Bunuel wrote:
A certain plumber charges $92 for each job completed in 4 hours or less and $23 per hour for each job completed in more than 4 hours. If it took the plumber a total of 7 hours to complete two separate jobs, what was the total amount charged by the plumber for the two jobs?
(1) The plumber charged $92 for one of the two jobs.
(2) The plumber charged $138 for one of the two jobs.
We are given that a certain plumber charges $92 for each job completed in 4 hours or less and $23 per hour for each job completed in more than 4 hours. We are also given that it took the plumber a total of 7 hours to complete two separate jobs, and we need to determine the total amount the plumber charged for the two jobs.
Statement One Alone:
The plumber charged $92 for one of the two jobs.

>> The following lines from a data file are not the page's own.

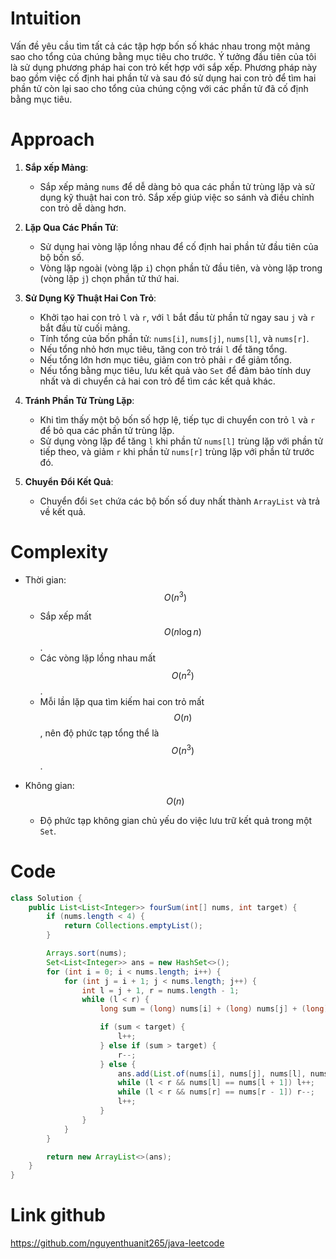 # Intuition

Vấn đề yêu cầu tìm tất cả các tập hợp bốn số khác nhau trong một mảng sao cho tổng của chúng bằng mục tiêu cho trước. Ý
tưởng đầu tiên của tôi là sử dụng phương pháp hai con trỏ kết hợp với sắp xếp. Phương pháp này bao gồm việc cố định hai
phần tử và sau đó sử dụng hai con trỏ để tìm hai phần tử còn lại sao cho tổng của chúng cộng với các phần tử đã cố định
bằng mục tiêu.

# Approach

1. **Sắp xếp Mảng**:
    - Sắp xếp mảng `nums` để dễ dàng bỏ qua các phần tử trùng lặp và sử dụng kỹ thuật hai con trỏ. Sắp xếp giúp việc so
      sánh và điều chỉnh con trỏ dễ dàng hơn.

2. **Lặp Qua Các Phần Tử**:
    - Sử dụng hai vòng lặp lồng nhau để cố định hai phần tử đầu tiên của bộ bốn số.
    - Vòng lặp ngoài (vòng lặp `i`) chọn phần tử đầu tiên, và vòng lặp trong (vòng lặp `j`) chọn phần tử thứ hai.

3. **Sử Dụng Kỹ Thuật Hai Con Trỏ**:
    - Khởi tạo hai con trỏ `l` và `r`, với `l` bắt đầu từ phần tử ngay sau `j` và `r` bắt đầu từ cuối mảng.
    - Tính tổng của bốn phần tử: `nums[i]`, `nums[j]`, `nums[l]`, và `nums[r]`.
    - Nếu tổng nhỏ hơn mục tiêu, tăng con trỏ trái `l` để tăng tổng.
    - Nếu tổng lớn hơn mục tiêu, giảm con trỏ phải `r` để giảm tổng.
    - Nếu tổng bằng mục tiêu, lưu kết quả vào `Set` để đảm bảo tính duy nhất và di chuyển cả hai con trỏ để tìm các kết
      quả khác.

4. **Tránh Phần Tử Trùng Lặp**:
    - Khi tìm thấy một bộ bốn số hợp lệ, tiếp tục di chuyển con trỏ `l` và `r` để bỏ qua các phần tử trùng lặp.
    - Sử dụng vòng lặp để tăng `l` khi phần tử `nums[l]` trùng lặp với phần tử tiếp theo, và giảm `r` khi phần tử
      `nums[r]` trùng lặp với phần tử trước đó.

5. **Chuyển Đổi Kết Quả**:
    - Chuyển đổi `Set` chứa các bộ bốn số duy nhất thành `ArrayList` và trả về kết quả.

# Complexity

- Thời gian: $$O(n^3)$$
    - Sắp xếp mất $$O(n \log n)$$.
    - Các vòng lặp lồng nhau mất $$O(n^2)$$.
    - Mỗi lần lặp qua tìm kiếm hai con trỏ mất $$O(n)$$, nên độ phức tạp tổng thể là $$O(n^3)$$.

- Không gian: $$O(n)$$
    - Độ phức tạp không gian chủ yếu do việc lưu trữ kết quả trong một `Set`.

# Code

```java
class Solution {
    public List<List<Integer>> fourSum(int[] nums, int target) {
        if (nums.length < 4) {
            return Collections.emptyList();
        }

        Arrays.sort(nums);
        Set<List<Integer>> ans = new HashSet<>();
        for (int i = 0; i < nums.length; i++) {
            for (int j = i + 1; j < nums.length; j++) {
                int l = j + 1, r = nums.length - 1;
                while (l < r) {
                    long sum = (long) nums[i] + (long) nums[j] + (long) nums[l] + (long) nums[r];

                    if (sum < target) {
                        l++;
                    } else if (sum > target) {
                        r--;
                    } else {
                        ans.add(List.of(nums[i], nums[j], nums[l], nums[r]));
                        while (l < r && nums[l] == nums[l + 1]) l++;
                        while (l < r && nums[r] == nums[r - 1]) r--;
                        l++;
                    }
                }
            }
        }

        return new ArrayList<>(ans);
    }
}
```

# Link github

https://github.com/nguyenthuanit265/java-leetcode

We see that the job for which he charged $92 could be 1, 2, 3, or even 4 hours long, which means the other job was 6, 5, 4, or 3 hours, respectively. Thus, we cannot determine the total amount charged for the two jobs. Statement one alone is not sufficient to answer the question.
Statement Two Alone:
The plumber charged $138 for one of the two jobs.
We see that the job for which he charged $138 must be longer than 4 hours. Since he charges $23 per hour for a job that is longer than 4 hours, we have:
138 = 23(number of hours)
6 = number of hours
Thus, the other job must have taken 1 hour, with a cost of $92. The two jobs will cost a total of $138 + $92 = $230. Statement two is sufficient to answer the question.
Answer: B
What I don't understand is he could have charged $138 in 2 ways :
1. if he worked for
1.5 hours then he will charge 92*1.5= 138 so for remaining 5.5 hrs he charged 23*5.5= 126.5 . so total charged amount will be 138+126.5=264.5$
2. he worked for 6 hrs and charged 23*6= 138 and for next 1 hr he charged 92$ so total charged amount is 92+138= 230$ .... so we are not getting any unique answer so how come statement b alone is sufficient??????